Big Finance: Regulation needed urgently, if it isn't too late

Here's how I see it. FDR saved capitalism by titrating it with enough socialism as to prevent an all-out revolution in the wake of the depression. After WWII, the owners of the country allowed a middle class to develop, which softened us up and took away the working class spunk and understanding of class that led, ironically, to the development of the middle class in the first place. After a generation or so, the owners began undermining labor, building spare capacity and transferring jobs out of the country. At the same time they moved the "surplus population," mainly comprising wrongly-hued Americans, into prisons through the War on (Some) Drugs, which had the dual effect of keeping unemployment stats down relative to "socialized" economies and of getting the rest of us used to a police-prison state. Now they've peeled back the rest of the protections that were put into place post-1929 and this time they have the police-prison-surveillance state in place to deal with the inevitable social breakdown in the wake of the next depression.

Or something like that.
The current crisis is the culmination of a quarter century's deregulation. Even as the Fed and Treasury scramble to contain the damage, there must be a simultaneous effort to reconstruct a regulatory system to prevent future disasters.
There is more urgency to such an effort than immediately apparent.

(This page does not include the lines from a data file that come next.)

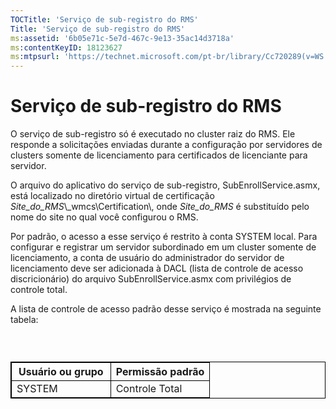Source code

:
```yaml
---
TOCTitle: 'Serviço de sub-registro do RMS'
Title: 'Serviço de sub-registro do RMS'
ms:assetid: '6b05e71c-5e7d-467c-9e13-35ac14d3718a'
ms:contentKeyID: 18123627
ms:mtpsurl: 'https://technet.microsoft.com/pt-br/library/Cc720289(v=WS.10)'
---
```


Serviço de sub-registro do RMS
==============================

O serviço de sub-registro só é executado no cluster raiz do RMS. Ele responde a solicitações enviadas durante a configuração por servidores de clusters somente de licenciamento para certificados de licenciante para servidor.

O arquivo do aplicativo do serviço de sub-registro, SubEnrollService.asmx, está localizado no diretório virtual de certificação *Site\_do\_RMS*\\\_wmcs\\Certification\\, onde *Site\_do\_RMS* é substituído pelo nome do site no qual você configurou o RMS.

Por padrão, o acesso a esse serviço é restrito à conta SYSTEM local. Para configurar e registrar um servidor subordinado em um cluster somente de licenciamento, a conta de usuário do administrador do servidor de licenciamento deve ser adicionada à DACL (lista de controle de acesso discricionário) do arquivo SubEnrollService.asmx com privilégios de controle total.

A lista de controle de acesso padrão desse serviço é mostrada na seguinte tabela:

###  

 
<table style="border:1px solid black;">
<colgroup>
<col width="50%" />
<col width="50%" />
</colgroup>
<thead>
<tr class="header">
<th style="border:1px solid black;" >Usuário ou grupo</th>
<th style="border:1px solid black;" >Permissão padrão</th>
</tr>
</thead>
<tbody>
<tr class="odd">
<td style="border:1px solid black;">SYSTEM</td>
<td style="border:1px solid black;">Controle Total</td>
</tr>
</tbody>
</table>
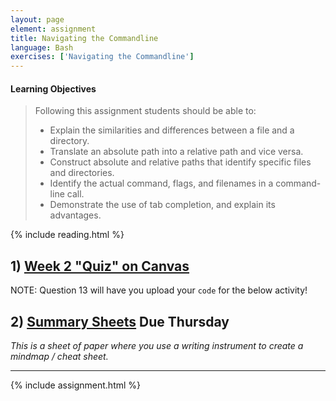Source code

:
 ```yaml
---
layout: page
element: assignment
title: Navigating the Commandline                
language: Bash
exercises: ['Navigating the Commandline']
---
```


#### Learning Objectives

> Following this assignment students should be able to:
>
> *   Explain the similarities and differences between a file and a directory.
> *   Translate an absolute path into a relative path and vice versa.
> *   Construct absolute and relative paths that identify specific files and directories.
> *   Identify the actual command, flags, and filenames in a command-line call.
> *   Demonstrate the use of tab completion, and explain its advantages.

{% include reading.html %}


## 1) [Week 2 "Quiz" on Canvas](https://canvas.uw.edu/courses/1580517/quizzes)

NOTE: Question 13 will have you upload your `code` for the below activity!

## 2) [Summary Sheets](https://canvas.uw.edu/courses/1580517/assignments) Due Thursday
_This is a sheet of paper where you use a writing instrument to create a mindmap / cheat sheet._

---

{% include assignment.html %}

<!-- End of Assignments Template - Be sure to keep the include statements -->
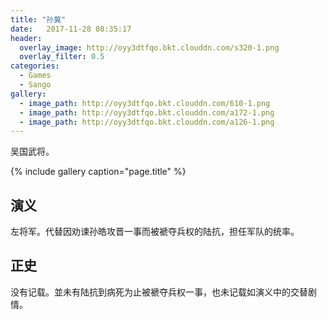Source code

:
 ```yaml
---
title: "孙冀"
date:   2017-11-28 08:35:17
header:
  overlay_image: http://oyy3dtfqo.bkt.clouddn.com/s320-1.png
  overlay_filter: 0.5
categories:
  - Games
  - Sango
gallery:
  - image_path: http://oyy3dtfqo.bkt.clouddn.com/610-1.png
  - image_path: http://oyy3dtfqo.bkt.clouddn.com/a172-1.png
  - image_path: http://oyy3dtfqo.bkt.clouddn.com/a126-1.png
---
```


吴国武将。

{% include gallery caption="page.title" %}

## 演义

左将军。代替因劝谏孙皓攻晋一事而被褫夺兵权的陆抗，担任军队的统率。

## 正史

没有记载。並未有陆抗到病死为止被褫夺兵权一事，也未记载如演义中的交替剧情。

If the Fed and Treasury succeed in controlling the situation and avoiding a collapse of the global financial system, then it is a near certainty that Big Finance -- albeit a financial sector that will look very different than it appeared a year ago -- will rally itself to oppose new regulatory standards. And the longer the lag between the end (or tailing off) of the financial crisis and the imposition of new legislative and regulatory rules, the harder it will be to impose meaningful rules on the financial titans.